* _Activity_: Within the records that follow, count the lines containing the string "good". Reply only with the count.

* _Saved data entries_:
▬▬▬▬▬▬

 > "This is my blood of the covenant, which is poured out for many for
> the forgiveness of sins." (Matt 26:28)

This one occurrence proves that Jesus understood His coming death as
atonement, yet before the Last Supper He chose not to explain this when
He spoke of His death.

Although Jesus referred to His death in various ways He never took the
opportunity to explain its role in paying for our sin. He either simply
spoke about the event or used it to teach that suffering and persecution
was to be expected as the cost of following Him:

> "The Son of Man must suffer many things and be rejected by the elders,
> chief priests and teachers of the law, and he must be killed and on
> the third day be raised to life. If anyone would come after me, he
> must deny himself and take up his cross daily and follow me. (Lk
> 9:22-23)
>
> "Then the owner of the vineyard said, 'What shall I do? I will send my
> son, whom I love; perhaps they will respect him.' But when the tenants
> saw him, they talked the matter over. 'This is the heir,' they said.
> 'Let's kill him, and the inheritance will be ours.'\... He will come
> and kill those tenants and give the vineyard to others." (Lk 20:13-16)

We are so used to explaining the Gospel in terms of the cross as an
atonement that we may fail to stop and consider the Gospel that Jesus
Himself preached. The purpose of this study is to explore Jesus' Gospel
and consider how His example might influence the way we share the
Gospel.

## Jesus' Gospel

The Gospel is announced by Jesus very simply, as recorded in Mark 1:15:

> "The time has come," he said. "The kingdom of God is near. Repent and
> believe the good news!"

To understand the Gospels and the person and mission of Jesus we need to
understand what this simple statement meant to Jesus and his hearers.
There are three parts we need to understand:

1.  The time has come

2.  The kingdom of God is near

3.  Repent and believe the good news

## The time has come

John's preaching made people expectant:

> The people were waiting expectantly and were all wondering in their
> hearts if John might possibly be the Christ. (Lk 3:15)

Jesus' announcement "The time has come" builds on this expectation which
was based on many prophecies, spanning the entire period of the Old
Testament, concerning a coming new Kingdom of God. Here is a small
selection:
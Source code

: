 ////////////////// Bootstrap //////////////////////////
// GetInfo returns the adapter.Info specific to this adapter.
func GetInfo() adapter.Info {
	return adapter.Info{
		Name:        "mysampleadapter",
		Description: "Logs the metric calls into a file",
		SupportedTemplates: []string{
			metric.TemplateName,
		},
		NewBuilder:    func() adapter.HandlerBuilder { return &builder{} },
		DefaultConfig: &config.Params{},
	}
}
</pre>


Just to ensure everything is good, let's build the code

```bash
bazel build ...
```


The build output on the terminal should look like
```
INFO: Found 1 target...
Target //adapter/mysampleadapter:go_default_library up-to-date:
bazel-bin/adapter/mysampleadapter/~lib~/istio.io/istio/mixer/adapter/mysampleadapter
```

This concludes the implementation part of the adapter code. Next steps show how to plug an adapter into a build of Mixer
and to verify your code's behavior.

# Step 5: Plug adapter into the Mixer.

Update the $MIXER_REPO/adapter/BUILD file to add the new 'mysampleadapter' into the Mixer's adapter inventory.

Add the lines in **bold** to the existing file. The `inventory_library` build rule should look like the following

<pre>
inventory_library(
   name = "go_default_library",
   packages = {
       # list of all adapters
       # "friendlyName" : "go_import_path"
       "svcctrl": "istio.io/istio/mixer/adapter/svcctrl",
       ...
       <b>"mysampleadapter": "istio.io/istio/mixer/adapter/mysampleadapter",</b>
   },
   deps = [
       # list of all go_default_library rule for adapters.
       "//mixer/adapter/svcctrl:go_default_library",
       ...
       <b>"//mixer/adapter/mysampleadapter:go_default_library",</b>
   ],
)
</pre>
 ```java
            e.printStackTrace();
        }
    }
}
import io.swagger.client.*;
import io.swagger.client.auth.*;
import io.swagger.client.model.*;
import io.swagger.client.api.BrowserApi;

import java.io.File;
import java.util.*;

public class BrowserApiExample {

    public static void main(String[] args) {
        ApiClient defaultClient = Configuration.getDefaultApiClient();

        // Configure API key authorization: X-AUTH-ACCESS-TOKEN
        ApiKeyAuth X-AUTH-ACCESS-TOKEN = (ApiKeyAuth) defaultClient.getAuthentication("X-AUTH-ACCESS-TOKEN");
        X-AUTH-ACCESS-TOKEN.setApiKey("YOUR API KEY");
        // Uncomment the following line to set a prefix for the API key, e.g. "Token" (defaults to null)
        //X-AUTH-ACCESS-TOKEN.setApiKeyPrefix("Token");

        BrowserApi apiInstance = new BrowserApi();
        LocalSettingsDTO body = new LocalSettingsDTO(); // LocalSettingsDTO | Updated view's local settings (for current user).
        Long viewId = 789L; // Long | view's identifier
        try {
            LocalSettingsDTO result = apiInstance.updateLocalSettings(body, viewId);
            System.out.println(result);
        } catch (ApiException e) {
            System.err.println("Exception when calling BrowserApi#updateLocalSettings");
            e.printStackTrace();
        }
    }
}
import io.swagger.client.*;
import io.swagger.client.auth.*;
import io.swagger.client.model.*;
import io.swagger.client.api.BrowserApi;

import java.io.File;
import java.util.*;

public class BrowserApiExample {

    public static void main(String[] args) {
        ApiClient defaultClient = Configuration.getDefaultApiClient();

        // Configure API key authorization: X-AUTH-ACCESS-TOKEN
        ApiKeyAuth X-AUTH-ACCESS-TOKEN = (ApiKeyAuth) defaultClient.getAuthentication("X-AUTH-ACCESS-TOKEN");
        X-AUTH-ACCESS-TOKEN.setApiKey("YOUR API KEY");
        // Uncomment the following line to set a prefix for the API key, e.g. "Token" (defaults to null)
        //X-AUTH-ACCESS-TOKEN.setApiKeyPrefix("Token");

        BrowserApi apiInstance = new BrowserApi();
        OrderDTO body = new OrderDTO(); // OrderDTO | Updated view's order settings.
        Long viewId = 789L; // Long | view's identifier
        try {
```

▬▬▬▬▬▬

* _Answer to this exercise_: 3